How To Use the Python Filter Function

Introduction

The Python built-in filter() function can be used to create a new iterator from an existing iterable (like a list or dictionary) that will efficiently filter out elements using a function that we provide. An iterable is a Python object that can be “iterated over”, that is, it will return items in a sequence such that we can use it in a for loop.

The basic syntax for the filter() function is:

filter(function, iterable)

This will return a filter object, which is an iterable. We can use a function like list() to make a list of all the items returned in a filter object.

The filter() function provides a way of filtering values that can often be more efficient than a list comprehension, especially when we’re starting to work with larger data sets. For example, a list comprehension will make a new list, which will increase the run time for that processing. This means that after our list comprehension has completed its expression, we’ll have two lists in memory. However, filter() will make a simple object that holds a reference to the original list, the provided function, and an index of where to go in the original list, which will take up less memory.

In this tutorial, we’ll review four different ways of using filter(): with two different iterable structures, with a lambda function, and with no defined function.

Using filter() with a Function

The first argument to filter() is a function, which we use to decide whether to include or filter out each item. The function is called once for every item in the iterable passed as the second argument and each time it returns False, the value is dropped. As this argument is a function, we can either pass a normal function or we can make use of lambda functions, particularly when the expression is less complex.

Following is the syntax of a lambda with filter():

filter(lambda item: item[] expression, iterable)

With a list, like the following, we can incorporate a lambda function with an expression against which we want to evaluate each item from the list:

creature_names = ['Sammy', 'Ashley', 'Jo', 'Olly', 'Jackie', 'Charlie']

To filter this list to find the names of our aquarium creatures that start with a vowel, we can run the following lambda function:

print(list(filter(lambda x: x[0].lower() in 'aeiou', creature_names)))

Here we declare an item in our list as x. Then we set our expression to access the first character of each string (or character “zero”), so x[0]. Lowering the case of each of the names ensures this will match letters to the string in our expression, 'aeiou'.

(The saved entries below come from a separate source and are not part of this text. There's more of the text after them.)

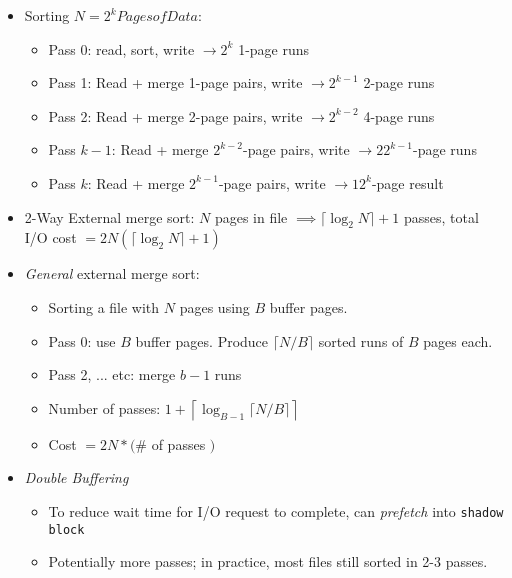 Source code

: \documentclass[landscape,8pt]{extarticle}
\newcommand{\code}{\lstinline}
\begin{document}
\begin{multicols}{5}
\begin{itemize}
\begin{itemize}
                  \item Sorting $N=2^k Pages of Data$:
                        \begin{itemize}
                            \item Pass 0: read, sort, write $\rightarrow 2^k$ 1-page runs
                            \item Pass 1: Read + merge 1-page pairs, write $\rightarrow 2^{k-1}$ 2-page runs
                            \item Pass 2: Read + merge 2-page pairs, write $\rightarrow 2^{k-2}$ 4-page runs
                            \item Pass $k-1$: Read + merge $2^{k-2}$-page pairs, write $\rightarrow 2 2^{k-1}$-page runs
                            \item Pass $k$: Read + merge $2^{k-1}$-page pairs, write $\rightarrow 1 2^k$-page result
                        \end{itemize}
                  \item 2-Way External merge sort: $N$ pages in file $\implies \lceil \log_2 N \rceil + 1$ passes, total I/O cost $= 2 N \left ( \lceil \log_2 N \rceil + 1 \right )$
                  \item \emph{General} external merge sort:
                        \begin{itemize}
                            \item Sorting a file with $N$ pages using $B$ buffer pages.
                            \item Pass 0: use $B$ buffer pages. Produce $\lceil N / B \rceil$ sorted runs of $B$ pages each.
                            \item Pass 2, ... etc: merge $b - 1$ runs
                            \item Number of passes: $1 + \left \lceil \log_{B-1} \lceil N / B \rceil \right \rceil $
                            \item Cost $= 2N * ($\# of passes $)$
                        \end{itemize}
                  \item \emph{Double Buffering}
                        \begin{itemize}
                            \item To reduce wait time for I/O request to complete, can \emph{prefetch} into \code{shadow block}
                            \item Potentially more passes; in practice, most files still sorted in 2-3 passes.

\end{itemize}
\end{itemize}
\end{itemize}
\end{multicols}
\end{document}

Finally we pass the iterable creature_names. Like in the previous section we apply list() to the result in order to create a list from the iterator filter() returns.

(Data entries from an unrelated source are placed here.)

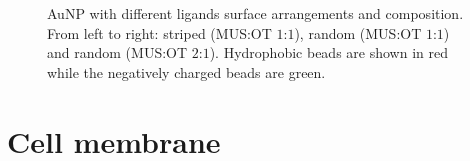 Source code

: \begin{figure}[!ht]
	\centering
	\qquad
	\qquad
	\caption{Au\acs{NP} with different ligands surface arrangements and composition. From left to right: striped (\ac{MUS}:\ac{OT} $1$:$1$), random (\ac{MUS}:\ac{OT} $1$:$1$) and random (\ac{MUS}:\ac{OT} $2$:$1$). Hydrophobic beads are shown in red while the negatively charged beads are green.}
	\label{fig:coating}
\end{figure}

\section{Cell membrane}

The output will be the following:

Output
['Ashley', 'Olly']

This same result can be achieved using a function we define:

creature_names = ['Sammy', 'Ashley', 'Jo', 'Olly', 'Jackie', 'Charlie']

def names_vowels(x):
  return x[0].lower() in 'aeiou'

filtered_names = filter(names_vowels, creature_names)

print(list(filtered_names))

Our function names_vowels defines the expression that we will implement to filter creature_names.

Again, the output would be as follows:

Output
['Ashley', 'Olly']

Overall, lambda functions achieve the same result with filter() as when we use a regular function. The necessity to define a regular function grows as the complexity of expressions for filtering our data increases, which is likely to promote better readability in our code.

Using None with filter()

We can pass None as the first argument to filter() to have the returned iterator filter out any value that Python considers “falsy”. Generally, Python considers anything with a length of 0 (such as an empty list or empty string) or numerically equivalent to 0 as false, thus the use of the term “falsy.”

In the following case we want to filter our list to only show the tank numbers at our aquarium:

aquarium_tanks = [11, False, 18, 21, "", 12, 34, 0, [], {}]

In this code we have a list containing integers, empty sequences, and a boolean value.

filtered_tanks = filter(None, aquarium_tanks)

We use the filter() function with None and pass in the aquarium_tanks list as our iterable. Since we have passed None as the first argument, we will check if the items in our list are considered false.

print(list(filtered_tanks))

Then we wrap filtered_tanks in a list() function so that it returns a list for filtered_tanks when we print.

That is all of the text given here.